I’ve got an eating disorder, know what I mean?  Of course you don’t, but stay with me here.  I’m sitting on the sofa in the kitchen, like six in the morning and the wife has got the ice box open, takes out a tub of yogurt and sets it on the counter, pops the lid.  I’m deep into this good book. Jack, my terrorist dog, is leaning hard on my leg, fast asleep.  You get the picture – home-fire bliss, kids still got a half hour before the wake up drama, all quiet on the eastern front.

So she turns on me, brittle, harsh words spit out between those fangs, dripping venom.  “Did you eat the cream off the top of the yogurt?”

“What?”  I’m still half in the book.  What the hell?

“The top cream, did you eat it?”

I got a small recollection of the thought that, hey, this is good stuff, late at night, me slicing the soup spoon sideways along the surface of the yogurt, squeezing a trail of honey on the top, sliding it into my mouth and letting it sluice down my throat, tickling the taste receptors on my tongue.

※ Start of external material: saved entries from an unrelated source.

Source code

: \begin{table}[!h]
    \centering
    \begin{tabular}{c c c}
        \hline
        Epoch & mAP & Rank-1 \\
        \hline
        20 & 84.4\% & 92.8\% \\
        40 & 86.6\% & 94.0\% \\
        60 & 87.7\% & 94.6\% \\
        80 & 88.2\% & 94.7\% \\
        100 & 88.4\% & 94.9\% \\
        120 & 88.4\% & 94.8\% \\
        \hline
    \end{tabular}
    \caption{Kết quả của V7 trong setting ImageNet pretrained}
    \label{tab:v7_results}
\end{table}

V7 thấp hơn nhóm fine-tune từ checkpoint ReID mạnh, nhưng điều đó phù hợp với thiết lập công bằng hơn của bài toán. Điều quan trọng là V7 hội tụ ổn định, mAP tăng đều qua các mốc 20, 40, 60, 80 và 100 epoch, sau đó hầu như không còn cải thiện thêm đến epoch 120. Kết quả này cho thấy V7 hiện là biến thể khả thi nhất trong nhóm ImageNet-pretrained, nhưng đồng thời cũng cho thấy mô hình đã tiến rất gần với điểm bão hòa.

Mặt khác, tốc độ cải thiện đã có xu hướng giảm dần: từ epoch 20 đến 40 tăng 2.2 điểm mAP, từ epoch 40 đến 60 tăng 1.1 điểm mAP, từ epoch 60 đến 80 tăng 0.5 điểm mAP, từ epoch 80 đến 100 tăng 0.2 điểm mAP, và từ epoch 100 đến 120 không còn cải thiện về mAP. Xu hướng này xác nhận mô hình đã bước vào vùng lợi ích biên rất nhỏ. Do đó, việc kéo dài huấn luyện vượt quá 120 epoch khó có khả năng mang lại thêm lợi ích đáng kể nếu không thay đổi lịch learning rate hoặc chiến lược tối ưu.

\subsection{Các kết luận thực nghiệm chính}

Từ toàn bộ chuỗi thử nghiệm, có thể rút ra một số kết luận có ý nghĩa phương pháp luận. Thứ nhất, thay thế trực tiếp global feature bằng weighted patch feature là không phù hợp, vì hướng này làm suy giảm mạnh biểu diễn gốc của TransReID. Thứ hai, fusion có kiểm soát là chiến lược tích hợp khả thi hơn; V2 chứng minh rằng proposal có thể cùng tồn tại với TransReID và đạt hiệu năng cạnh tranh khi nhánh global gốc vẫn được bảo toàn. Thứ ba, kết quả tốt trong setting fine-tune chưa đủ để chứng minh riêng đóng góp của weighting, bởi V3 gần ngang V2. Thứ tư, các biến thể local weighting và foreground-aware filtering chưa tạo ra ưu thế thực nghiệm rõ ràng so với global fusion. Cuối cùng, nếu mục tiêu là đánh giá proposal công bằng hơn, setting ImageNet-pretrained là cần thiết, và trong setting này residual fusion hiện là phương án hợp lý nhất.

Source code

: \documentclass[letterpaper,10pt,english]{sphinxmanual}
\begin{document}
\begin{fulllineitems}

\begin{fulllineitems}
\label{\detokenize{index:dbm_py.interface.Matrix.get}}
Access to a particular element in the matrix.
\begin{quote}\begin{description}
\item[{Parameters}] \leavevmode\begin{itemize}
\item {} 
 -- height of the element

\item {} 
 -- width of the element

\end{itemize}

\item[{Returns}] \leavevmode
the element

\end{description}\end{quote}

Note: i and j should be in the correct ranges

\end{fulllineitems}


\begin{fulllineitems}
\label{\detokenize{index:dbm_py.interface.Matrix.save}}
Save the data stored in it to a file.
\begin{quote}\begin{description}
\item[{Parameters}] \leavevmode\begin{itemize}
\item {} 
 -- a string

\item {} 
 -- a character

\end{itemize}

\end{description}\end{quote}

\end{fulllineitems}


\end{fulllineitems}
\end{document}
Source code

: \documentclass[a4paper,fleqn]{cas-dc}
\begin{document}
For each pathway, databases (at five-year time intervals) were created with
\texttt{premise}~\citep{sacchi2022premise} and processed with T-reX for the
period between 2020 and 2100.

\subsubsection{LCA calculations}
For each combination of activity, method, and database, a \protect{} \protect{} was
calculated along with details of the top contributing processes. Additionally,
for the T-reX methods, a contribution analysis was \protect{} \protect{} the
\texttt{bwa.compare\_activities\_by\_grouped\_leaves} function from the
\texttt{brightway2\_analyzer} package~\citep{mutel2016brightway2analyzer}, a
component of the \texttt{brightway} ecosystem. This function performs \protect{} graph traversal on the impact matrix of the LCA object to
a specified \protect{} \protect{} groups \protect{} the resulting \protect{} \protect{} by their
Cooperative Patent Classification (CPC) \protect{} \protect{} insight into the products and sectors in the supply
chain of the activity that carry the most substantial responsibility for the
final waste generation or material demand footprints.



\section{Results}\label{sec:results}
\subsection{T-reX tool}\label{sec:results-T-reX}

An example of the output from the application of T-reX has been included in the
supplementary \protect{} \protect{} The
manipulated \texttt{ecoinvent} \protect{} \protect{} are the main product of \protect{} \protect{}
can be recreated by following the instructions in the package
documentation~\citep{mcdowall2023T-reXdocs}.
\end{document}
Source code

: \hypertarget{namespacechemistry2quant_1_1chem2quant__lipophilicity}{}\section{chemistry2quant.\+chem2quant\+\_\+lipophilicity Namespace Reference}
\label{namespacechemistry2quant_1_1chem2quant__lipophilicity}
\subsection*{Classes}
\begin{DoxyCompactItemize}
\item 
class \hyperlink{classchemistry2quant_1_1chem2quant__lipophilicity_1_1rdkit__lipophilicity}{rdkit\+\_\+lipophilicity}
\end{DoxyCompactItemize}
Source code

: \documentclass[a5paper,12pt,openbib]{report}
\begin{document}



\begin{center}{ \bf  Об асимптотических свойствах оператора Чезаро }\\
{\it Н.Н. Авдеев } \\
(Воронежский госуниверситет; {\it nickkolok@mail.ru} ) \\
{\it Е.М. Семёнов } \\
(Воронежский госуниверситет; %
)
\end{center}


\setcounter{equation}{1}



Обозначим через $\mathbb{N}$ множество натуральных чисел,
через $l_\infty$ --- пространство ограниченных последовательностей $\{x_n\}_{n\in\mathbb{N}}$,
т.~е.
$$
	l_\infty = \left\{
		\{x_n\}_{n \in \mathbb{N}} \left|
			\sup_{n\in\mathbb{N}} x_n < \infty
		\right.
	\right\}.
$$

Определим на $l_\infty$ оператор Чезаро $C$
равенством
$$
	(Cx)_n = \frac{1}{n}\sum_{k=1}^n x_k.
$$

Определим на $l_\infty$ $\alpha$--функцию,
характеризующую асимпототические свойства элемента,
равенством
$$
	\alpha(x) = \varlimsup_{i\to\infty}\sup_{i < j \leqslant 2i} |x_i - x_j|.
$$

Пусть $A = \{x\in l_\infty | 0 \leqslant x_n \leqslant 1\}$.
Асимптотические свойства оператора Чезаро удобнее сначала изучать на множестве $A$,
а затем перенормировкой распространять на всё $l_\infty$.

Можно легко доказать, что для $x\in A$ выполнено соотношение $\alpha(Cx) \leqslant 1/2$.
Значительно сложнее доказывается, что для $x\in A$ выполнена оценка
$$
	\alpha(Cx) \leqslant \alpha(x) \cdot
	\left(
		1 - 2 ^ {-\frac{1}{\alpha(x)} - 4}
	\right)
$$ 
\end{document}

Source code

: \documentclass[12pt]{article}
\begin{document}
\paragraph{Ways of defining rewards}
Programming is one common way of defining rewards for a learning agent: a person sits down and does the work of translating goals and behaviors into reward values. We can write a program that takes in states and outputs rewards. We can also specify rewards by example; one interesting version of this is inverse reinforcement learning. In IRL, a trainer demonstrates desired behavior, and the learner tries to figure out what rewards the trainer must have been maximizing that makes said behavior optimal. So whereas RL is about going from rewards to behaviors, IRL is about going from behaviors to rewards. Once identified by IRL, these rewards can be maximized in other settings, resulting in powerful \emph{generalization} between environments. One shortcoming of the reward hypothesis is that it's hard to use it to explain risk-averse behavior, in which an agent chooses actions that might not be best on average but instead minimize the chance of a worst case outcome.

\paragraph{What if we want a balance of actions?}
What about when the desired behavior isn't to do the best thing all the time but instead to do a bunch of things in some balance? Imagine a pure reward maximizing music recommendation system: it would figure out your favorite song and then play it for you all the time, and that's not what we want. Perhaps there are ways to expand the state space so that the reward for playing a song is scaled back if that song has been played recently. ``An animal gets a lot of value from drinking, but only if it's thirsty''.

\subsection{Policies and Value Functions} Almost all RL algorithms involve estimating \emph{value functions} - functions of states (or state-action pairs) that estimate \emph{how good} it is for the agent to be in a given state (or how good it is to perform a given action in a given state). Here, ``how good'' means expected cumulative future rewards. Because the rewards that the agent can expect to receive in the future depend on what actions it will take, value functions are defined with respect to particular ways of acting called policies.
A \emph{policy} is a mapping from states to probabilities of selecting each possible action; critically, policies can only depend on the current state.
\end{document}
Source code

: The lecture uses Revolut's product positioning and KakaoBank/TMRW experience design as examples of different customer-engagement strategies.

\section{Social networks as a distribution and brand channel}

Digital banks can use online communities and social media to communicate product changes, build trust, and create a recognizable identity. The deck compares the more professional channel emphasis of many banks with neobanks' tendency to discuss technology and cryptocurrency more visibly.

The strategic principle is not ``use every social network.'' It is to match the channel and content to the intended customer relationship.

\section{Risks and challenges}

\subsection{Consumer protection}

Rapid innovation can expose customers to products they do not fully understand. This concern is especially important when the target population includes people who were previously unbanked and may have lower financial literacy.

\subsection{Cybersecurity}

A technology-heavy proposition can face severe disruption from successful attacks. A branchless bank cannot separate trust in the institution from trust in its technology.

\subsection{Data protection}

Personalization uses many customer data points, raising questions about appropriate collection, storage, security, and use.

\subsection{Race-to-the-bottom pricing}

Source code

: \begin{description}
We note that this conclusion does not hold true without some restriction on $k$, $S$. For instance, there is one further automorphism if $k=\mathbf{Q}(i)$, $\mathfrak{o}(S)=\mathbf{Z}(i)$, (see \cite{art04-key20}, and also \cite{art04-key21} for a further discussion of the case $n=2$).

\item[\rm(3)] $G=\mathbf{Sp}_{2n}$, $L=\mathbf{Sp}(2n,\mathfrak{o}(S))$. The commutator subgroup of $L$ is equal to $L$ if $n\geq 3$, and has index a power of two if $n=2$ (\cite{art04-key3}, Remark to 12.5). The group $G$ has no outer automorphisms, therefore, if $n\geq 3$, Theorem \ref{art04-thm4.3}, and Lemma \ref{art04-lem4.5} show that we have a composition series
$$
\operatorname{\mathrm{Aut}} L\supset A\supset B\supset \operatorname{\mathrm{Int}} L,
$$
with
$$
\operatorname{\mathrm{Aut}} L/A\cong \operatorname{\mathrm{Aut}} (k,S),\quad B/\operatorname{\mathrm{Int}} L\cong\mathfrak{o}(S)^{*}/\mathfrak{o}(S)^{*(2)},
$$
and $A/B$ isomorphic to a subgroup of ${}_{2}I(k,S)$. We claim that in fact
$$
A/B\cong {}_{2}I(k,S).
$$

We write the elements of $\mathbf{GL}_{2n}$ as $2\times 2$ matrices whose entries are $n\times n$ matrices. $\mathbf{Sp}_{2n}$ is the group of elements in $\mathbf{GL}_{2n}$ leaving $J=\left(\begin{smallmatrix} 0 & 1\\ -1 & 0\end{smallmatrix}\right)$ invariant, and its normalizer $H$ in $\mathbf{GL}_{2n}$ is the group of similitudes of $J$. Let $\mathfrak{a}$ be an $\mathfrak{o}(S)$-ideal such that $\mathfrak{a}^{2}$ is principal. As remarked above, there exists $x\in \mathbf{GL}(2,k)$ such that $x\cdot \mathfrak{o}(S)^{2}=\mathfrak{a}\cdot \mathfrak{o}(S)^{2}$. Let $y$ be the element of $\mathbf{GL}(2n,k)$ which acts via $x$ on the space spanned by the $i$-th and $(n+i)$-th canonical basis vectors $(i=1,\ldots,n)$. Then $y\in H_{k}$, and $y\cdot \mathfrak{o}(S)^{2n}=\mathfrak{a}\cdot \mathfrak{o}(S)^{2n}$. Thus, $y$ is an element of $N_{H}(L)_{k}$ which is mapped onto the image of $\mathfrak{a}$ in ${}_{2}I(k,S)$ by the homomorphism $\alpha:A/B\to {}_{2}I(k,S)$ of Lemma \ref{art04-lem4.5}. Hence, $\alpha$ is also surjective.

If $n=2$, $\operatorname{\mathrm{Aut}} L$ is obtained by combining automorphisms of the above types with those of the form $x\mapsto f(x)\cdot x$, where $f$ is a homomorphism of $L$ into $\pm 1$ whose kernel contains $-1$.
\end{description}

But hey, now I’m like, where did this attitude come from?  I might need to get to the emergency room, have the stab wounds stitched up, she comes on any stronger.  She’s right on track.

“Well?”

“I had some yogurt last night.”  Now I’m like, I don’t deserve this!  And I’m drawing into myself real quick, getting freaking angry, thinking “back off.”

She comes on stronger.  “And you didn’t mix the top in with the rest?”  She’s aghast with incredulity.

I’m getting really short now.   I can lash out with my own sword play, let me tell you.  But, from past experience, I know it’s best to seethe in silent fury, no eye contact, she isn’t worth it.  And then, we all know, if I’ve got an eating disorder, it still pales to my anger issues.  Injustice does that to me, and I can get volcanic.

I manage to spit this out: “I didn’t see any instructions on the stuff.  What?  It has to be turned over?  Then put a post-it on the top.”

I retreat into my book and silent rage fills the kitchen from two sources.  Jack is sound asleep on my leg.  He should be up and growling at this assault on his master.  Damned dog, where is he when you need him?

And I know, can’t you see, that this little episode – the yogurt incident – is just going to be added to past indiscretions.  I can count them on two hands – the school oranges, pizza for the kid’s lunch, the box of granola put back in the cupboard with a thimble full of crushed cookie dust in a corner of the cellophane.

The food in my ice box is too good to eat, don’t touch it.  And if hunger calls, then for God’s sake don’t eat what I am not supposed to eat, what am I thinking?!  Never the good stuff, leave it alone.

I’m thinking I just about got the woman’s talk down pat, all meaning between the lines.  “If you have to ask what I mean, then you don’t care about me.”  You know what I mean.  And now this!  I need a freaking guide book, maybe a GPS, whenever I get the urge to open the damned ice box door!

I get it, whatever.  So what if I have an eating disorder?  I think I’m going to write a book – the disorder diet.

I got the kids out of bed then took some meat out of the freezer.  The roast thawed faster than the marital iceberg.

My ten year old daughter thinks we need two ice boxes, their food and then what I’m allowed to eat.